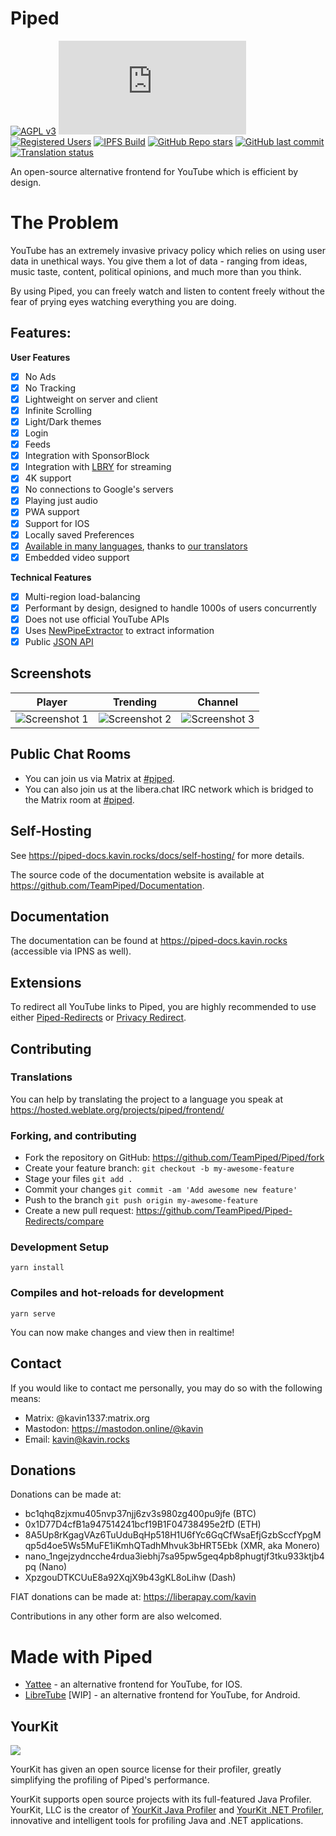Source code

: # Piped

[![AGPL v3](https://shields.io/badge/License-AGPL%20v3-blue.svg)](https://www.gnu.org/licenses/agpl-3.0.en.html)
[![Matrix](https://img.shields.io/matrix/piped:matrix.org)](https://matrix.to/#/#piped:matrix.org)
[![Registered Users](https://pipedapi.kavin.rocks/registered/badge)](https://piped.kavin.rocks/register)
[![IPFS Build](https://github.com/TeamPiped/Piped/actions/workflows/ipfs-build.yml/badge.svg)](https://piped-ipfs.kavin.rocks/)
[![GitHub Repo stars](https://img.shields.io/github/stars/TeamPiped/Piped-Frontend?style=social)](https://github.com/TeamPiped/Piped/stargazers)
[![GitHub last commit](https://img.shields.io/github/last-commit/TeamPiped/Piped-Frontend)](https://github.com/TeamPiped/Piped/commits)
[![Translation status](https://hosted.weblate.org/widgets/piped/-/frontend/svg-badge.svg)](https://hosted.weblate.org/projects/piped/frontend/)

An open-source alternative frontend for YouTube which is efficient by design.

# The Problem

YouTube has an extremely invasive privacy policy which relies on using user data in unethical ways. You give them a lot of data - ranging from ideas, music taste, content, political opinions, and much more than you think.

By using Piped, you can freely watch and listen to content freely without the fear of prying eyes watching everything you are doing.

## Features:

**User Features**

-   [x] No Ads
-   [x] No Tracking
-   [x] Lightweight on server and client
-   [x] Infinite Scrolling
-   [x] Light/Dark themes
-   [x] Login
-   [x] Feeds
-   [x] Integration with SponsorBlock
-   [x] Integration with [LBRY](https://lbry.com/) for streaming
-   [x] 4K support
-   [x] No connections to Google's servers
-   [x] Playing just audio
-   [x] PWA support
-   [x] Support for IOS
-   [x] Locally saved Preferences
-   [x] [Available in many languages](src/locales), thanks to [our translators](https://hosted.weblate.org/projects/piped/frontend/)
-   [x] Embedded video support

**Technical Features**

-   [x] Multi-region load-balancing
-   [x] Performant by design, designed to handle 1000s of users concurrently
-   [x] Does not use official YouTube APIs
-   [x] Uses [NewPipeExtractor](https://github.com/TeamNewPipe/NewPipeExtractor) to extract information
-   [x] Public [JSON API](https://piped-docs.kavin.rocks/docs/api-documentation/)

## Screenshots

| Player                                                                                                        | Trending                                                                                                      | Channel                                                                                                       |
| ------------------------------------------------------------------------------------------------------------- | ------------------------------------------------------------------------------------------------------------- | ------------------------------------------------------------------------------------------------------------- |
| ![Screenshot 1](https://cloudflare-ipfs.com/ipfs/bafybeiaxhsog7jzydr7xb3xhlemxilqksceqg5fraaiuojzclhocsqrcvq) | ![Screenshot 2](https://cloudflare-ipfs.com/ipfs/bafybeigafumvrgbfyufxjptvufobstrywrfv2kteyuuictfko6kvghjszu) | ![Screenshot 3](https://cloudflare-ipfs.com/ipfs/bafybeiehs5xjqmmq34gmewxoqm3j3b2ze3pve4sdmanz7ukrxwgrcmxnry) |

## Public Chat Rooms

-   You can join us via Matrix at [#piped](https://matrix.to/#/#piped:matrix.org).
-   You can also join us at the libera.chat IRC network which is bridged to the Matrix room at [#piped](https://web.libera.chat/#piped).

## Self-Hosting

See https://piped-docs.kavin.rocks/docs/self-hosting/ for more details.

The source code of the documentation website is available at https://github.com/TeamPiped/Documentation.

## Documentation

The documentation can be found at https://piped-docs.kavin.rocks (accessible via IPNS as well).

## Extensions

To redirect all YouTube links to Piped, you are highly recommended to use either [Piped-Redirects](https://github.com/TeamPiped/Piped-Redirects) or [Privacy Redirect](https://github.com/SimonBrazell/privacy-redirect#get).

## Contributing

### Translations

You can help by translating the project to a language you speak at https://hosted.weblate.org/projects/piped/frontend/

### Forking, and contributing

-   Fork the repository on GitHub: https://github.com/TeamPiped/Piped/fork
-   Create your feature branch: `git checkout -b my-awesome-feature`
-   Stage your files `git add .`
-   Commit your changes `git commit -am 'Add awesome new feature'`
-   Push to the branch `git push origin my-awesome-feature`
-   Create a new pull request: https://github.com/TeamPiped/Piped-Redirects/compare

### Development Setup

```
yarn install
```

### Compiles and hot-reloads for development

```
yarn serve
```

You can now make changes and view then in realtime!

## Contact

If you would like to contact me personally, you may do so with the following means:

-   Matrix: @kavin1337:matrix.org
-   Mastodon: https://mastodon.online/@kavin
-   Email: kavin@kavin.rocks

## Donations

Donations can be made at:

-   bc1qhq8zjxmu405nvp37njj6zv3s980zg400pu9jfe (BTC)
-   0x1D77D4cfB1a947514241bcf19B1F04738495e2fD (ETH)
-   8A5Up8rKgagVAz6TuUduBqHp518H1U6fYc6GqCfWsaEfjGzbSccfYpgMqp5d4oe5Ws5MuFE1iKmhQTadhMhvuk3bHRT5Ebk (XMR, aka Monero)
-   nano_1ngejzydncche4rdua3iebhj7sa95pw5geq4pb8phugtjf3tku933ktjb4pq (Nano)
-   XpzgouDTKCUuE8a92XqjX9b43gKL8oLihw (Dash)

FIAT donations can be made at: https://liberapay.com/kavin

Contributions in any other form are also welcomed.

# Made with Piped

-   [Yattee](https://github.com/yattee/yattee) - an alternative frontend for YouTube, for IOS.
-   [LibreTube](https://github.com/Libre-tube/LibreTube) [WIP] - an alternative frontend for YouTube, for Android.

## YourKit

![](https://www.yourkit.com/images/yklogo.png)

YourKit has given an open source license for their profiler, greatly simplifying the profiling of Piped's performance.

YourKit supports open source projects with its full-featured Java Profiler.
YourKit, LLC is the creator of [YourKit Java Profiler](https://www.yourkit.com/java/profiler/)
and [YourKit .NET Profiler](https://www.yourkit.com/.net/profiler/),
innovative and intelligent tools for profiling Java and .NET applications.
○ ○ ○ ○
— Try it —
Begin at the line that has "See https://piped-docs.kavin.rocks/docs/self-hosting/ for" in the entries above; stop after the line that has "on GitHub: https://github.com/TeamPiped/Piped/fork". Transcribe exactly those lines and no others.

— Your response —
See https://piped-docs.kavin.rocks/docs/self-hosting/ for more details.

The source code of the documentation website is available at https://github.com/TeamPiped/Documentation.

## Documentation

The documentation can be found at https://piped-docs.kavin.rocks (accessible via IPNS as well).

## Extensions

To redirect all YouTube links to Piped, you are highly recommended to use either [Piped-Redirects](https://github.com/TeamPiped/Piped-Redirects) or [Privacy Redirect](https://github.com/SimonBrazell/privacy-redirect#get).

## Contributing

### Translations

You can help by translating the project to a language you speak at https://hosted.weblate.org/projects/piped/frontend/

### Forking, and contributing

-   Fork the repository on GitHub: https://github.com/TeamPiped/Piped/fork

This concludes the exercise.